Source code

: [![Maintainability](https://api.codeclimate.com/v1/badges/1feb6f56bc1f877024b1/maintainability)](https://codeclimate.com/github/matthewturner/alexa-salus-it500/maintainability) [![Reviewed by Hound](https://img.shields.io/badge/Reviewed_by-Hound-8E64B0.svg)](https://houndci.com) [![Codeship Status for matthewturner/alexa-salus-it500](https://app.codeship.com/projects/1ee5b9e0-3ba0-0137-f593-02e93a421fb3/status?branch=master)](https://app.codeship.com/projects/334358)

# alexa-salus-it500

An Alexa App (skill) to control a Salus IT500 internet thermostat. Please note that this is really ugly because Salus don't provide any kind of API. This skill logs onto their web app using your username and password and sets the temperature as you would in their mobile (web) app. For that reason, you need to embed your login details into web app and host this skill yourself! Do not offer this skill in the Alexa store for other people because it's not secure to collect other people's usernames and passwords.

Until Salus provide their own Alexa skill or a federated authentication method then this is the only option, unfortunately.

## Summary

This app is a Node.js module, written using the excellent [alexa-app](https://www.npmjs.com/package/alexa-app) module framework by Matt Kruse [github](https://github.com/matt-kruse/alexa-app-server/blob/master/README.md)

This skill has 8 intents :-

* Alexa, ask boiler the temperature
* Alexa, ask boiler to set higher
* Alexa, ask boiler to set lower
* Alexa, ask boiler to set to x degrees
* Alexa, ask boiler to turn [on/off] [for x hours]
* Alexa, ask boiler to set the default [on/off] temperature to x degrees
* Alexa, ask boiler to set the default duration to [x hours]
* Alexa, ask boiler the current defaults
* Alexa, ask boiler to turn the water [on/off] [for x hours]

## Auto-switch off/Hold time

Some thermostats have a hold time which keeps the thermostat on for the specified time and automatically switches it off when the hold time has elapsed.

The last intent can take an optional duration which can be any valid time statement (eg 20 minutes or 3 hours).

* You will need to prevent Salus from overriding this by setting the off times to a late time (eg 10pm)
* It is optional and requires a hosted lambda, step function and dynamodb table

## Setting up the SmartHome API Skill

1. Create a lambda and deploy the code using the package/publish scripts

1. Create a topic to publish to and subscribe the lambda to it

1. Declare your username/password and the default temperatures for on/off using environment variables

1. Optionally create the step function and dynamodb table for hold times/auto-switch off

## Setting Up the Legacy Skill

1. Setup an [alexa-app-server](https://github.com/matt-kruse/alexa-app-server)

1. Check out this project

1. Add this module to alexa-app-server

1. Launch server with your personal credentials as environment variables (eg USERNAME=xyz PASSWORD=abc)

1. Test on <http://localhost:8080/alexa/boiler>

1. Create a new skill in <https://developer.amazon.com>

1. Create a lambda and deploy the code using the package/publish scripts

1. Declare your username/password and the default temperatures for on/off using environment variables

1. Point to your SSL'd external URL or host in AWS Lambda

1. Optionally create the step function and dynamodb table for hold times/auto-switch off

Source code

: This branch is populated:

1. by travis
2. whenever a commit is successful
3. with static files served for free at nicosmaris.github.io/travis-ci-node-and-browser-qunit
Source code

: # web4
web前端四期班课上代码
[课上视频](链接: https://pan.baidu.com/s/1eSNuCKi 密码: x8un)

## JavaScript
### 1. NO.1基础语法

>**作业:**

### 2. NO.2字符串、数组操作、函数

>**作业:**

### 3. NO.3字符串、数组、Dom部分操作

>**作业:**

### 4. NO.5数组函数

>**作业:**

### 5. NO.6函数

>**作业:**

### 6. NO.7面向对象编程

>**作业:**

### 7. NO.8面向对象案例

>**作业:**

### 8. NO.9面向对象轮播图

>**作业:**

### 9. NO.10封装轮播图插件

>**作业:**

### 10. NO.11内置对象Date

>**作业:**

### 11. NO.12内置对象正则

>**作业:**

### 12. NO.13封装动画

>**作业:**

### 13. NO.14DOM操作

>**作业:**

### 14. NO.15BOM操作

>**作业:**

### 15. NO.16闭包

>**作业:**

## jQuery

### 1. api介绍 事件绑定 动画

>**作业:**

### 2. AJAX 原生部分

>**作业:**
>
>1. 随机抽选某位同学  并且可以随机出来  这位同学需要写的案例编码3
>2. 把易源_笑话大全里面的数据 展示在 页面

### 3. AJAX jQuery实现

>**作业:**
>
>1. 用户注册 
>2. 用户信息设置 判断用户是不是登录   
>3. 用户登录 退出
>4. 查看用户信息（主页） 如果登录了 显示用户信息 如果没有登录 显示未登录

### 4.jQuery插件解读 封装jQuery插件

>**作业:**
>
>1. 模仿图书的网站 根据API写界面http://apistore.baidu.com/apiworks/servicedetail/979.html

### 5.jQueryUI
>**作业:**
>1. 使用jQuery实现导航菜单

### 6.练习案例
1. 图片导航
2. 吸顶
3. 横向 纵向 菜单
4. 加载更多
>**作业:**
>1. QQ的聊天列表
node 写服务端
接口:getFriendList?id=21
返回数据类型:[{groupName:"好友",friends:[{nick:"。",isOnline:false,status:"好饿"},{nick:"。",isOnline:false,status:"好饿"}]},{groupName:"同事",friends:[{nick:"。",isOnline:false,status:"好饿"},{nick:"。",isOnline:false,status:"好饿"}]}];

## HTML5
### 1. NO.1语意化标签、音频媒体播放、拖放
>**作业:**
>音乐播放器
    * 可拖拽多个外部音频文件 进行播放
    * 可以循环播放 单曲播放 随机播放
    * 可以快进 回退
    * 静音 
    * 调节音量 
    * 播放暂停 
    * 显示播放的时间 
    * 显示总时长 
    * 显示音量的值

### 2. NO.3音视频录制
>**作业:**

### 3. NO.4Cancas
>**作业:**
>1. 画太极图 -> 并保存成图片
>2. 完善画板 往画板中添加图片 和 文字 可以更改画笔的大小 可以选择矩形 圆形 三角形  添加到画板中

### THE TASK
Your answer should be each line of the data that contains the word "kruse", copied as it stands.

### EXERCISE SOLUTION
This app is a Node.js module, written using the excellent [alexa-app](https://www.npmjs.com/package/alexa-app) module framework by Matt Kruse [github](https://github.com/matt-kruse/alexa-app-server/blob/master/README.md)
1. Setup an [alexa-app-server](https://github.com/matt-kruse/alexa-app-server)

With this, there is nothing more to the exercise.